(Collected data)
◆ ◆ ◆

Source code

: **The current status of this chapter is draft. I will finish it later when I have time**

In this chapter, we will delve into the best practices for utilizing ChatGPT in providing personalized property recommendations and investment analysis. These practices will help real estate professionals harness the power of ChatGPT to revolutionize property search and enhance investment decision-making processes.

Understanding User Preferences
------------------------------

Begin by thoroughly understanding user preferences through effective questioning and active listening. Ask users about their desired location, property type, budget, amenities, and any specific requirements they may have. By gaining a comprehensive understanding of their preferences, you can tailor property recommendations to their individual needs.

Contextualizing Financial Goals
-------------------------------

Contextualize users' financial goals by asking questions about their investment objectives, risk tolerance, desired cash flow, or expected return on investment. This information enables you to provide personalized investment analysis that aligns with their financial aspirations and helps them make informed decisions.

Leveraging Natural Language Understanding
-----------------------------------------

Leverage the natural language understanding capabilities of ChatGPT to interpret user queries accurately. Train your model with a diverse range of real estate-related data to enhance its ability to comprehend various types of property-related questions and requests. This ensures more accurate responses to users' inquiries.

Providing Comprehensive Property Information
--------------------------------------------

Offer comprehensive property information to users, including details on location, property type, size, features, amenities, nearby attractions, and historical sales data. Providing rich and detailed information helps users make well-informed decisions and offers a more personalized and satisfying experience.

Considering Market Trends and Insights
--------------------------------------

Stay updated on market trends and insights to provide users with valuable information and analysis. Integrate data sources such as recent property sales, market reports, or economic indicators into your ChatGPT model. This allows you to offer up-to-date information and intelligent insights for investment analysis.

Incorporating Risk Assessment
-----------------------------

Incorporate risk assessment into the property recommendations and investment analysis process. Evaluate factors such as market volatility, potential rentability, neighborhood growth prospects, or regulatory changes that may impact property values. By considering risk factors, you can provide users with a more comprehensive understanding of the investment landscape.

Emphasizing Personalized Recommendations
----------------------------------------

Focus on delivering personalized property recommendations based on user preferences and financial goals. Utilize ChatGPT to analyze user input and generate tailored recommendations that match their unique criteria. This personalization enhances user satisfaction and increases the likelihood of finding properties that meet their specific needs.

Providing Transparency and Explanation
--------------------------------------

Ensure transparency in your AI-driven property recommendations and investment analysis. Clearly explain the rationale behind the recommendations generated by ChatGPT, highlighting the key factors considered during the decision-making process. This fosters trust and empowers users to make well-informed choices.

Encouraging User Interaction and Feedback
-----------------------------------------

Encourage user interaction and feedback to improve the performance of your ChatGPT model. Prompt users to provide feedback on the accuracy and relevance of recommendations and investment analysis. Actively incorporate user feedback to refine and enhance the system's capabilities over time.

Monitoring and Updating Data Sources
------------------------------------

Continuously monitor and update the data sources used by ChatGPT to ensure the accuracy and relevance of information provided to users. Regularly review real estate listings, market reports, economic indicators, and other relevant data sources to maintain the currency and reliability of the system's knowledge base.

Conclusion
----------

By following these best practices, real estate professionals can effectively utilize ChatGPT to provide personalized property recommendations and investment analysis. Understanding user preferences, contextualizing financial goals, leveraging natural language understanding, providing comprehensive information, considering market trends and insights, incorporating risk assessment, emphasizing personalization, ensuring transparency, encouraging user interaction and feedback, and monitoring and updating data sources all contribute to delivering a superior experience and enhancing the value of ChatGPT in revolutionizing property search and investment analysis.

◆ ◆ ◆

Exercise directions: Please copy the lines in the records above between the one holding "Ensure transparency in" and the one holding "Encourage user interaction", inclusive, exactly and with no other line.

Task response:
Ensure transparency in your AI-driven property recommendations and investment analysis. Clearly explain the rationale behind the recommendations generated by ChatGPT, highlighting the key factors considered during the decision-making process. This fosters trust and empowers users to make well-informed choices.

Encouraging User Interaction and Feedback
-----------------------------------------

Encourage user interaction and feedback to improve the performance of your ChatGPT model. Prompt users to provide feedback on the accuracy and relevance of recommendations and investment analysis. Actively incorporate user feedback to refine and enhance the system's capabilities over time.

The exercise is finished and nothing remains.